The revised release of Italian GDP data for the first quarter of 2024, which now includes the demand breakdown, helps shed some light on growth developments for the rest of 2024.

Demand breakdown reveals that inventories acted heavily as a drag. The 0.3% quarterly GDP gain was the result of a 0.7% contribution of net exports (due to weak imports, rather than strong exports) and of a negative 0.4% contribution from domestic demand gross of inventories.


When the preliminary data was released, ING had suspected that inventories might have played a big role; today's data shows that this indeed was the case. Inventory changes subtracted 0.7% from quarterly growth, more than compensating for the 0.2% push from private consumption and the 0.1% from private investment.

Private consumption pattern seems to be changing. After the sharp 0.8% growth drag from private consumption in the fourth quarter of 2023, a decent rebound was in the cards given the positive developments in disposable incomes. Here, a re-composition in the consumption pattern seems to be in the making, out of services and into non-durable goods.

Growth looks set to continue, with upside risks linked to the inventory cycle. Looking ahead, also on the back of available qualitative data evidence for April and May, experts expect the ongoing GDP growth to continue in the second quarter, possibly at a slightly softer pace – analysts are now pencilling in a 0.2% GDP gain on the quarter, but see upward risks.

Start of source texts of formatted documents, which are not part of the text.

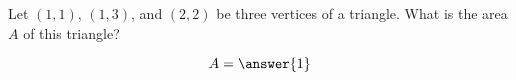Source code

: \documentclass{ximera}
\author{Gregory Hartman \and Matthew Carr}
\begin{document}
\begin{exercise}
Let $(1,1)$, $(1,3)$, and $(2,2)$ be three vertices of a triangle. What is the area $A$ of this triangle?
\begin{prompt}
\[
A=\answer{1}
\]
\end{prompt}


\end{exercise}
\end{document}
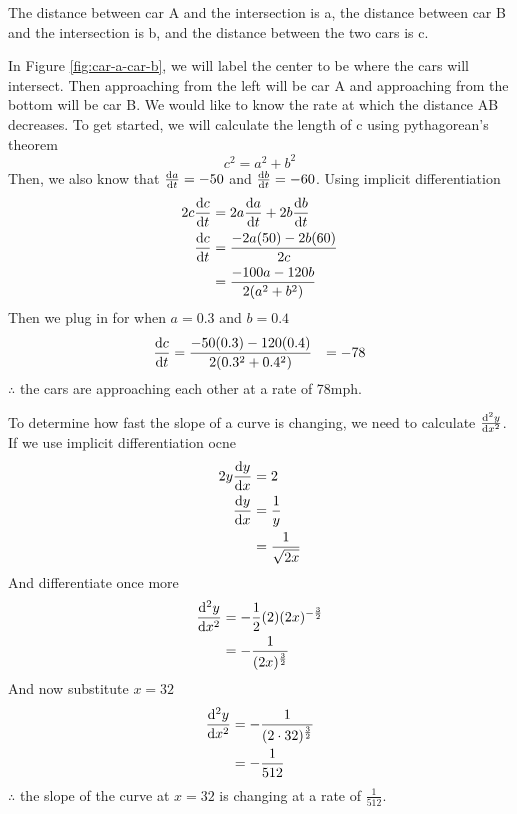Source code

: \documentclass[working]{tuftebook}
\begin{document}
\begin{solutions}
        \begin{marginfigure}
            \centering
            \caption{The distance between car A and the intersection is a, the distance between car B and the intersection is b, and the distance between the two cars is c.}
            \label{fig:car-a-car-b}
        \end{marginfigure}
    
    \item{In Figure \ref{fig:car-a-car-b}, we will label the center to be where the cars will intersect. Then approaching from the left will be car A and approaching from the bottom will be car B. We would like to know the rate at which the distance AB decreases. To get started, we will calculate the length of c using pythagorean's theorem
            \[
                c^2=a^2+b^2
            \]
            Then, we also know that $ \dv{a}{t}=-50$ and $ \dv{b}{t}=-60$. Using implicit differentiation 
        \begin{align*}
            2c \dv{c}{t}&= 2a \dv{a}{t}+ 2b \dv{b}{t}\\ 
            \dv{c}{t}&= \frac{-2a(50)-2b(60)}{2c}\\ 
                     &= \frac{-100a-120b}{2(a^2+b^2)}
        \end{align*}
        Then we plug in for when $a=0.3$ and $b=0.4$
        \begin{align*}
            \dv{c}{t}&= \frac{-50(0.3)-120(0.4)}{2(0.3^2+0.4^2)}
                     &=-78 
        \end{align*}
        $\therefore$ the cars are approaching each other at a rate of 78mph.
        }

        \item{To determine how fast the slope of a curve is changing, we need to calculate $ \dv[2]{y}{x}$. If we use implicit differentiation ocne 
                \begin{align*}
                    2y \dv{y}{x}&= 2\\
                    \dv{y}{x}&= \frac{1}{y}\\ 
                             &= \frac{1}{ \sqrt{2x}}
                \end{align*}
                And differentiate once more 
                \begin{align*}
                    \dv[2]{y}{x}&= -\frac{1}{2}(2)(2x)^{- \frac{3}{2}}\\ 
                                &=-\frac{1}{(2x)^{ \frac{3}{2}}} 
                \end{align*}
                And now substitute $x=32$ 
                \begin{align*}
                    \dv[2]{y}{x}&=- \frac{1}{(2\cdot 32)^ \frac{3}{2}}\\ 
                                &=-\frac{1}{512}
                \end{align*}
                $\therefore$ the slope of the curve at $x=32$ is changing at a rate of $ \frac{1}{512}$. 
            }
\end{solutions}
\end{document}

In the second quarter, the drag of the dwelling construction component as the end of the 'superbonus' will be increasingly biting.

But private consumption should continue expanding, still supported by a very resilient labour market (unemployment in April at 6.9%, the lowest level since the third quarter of 2008) and subdued inflation (stuck at 0.8% in May). Upside risks rest on the possible normalisation of the inventory cycle which, by itself, would remove part of the strong drag seen in today's data.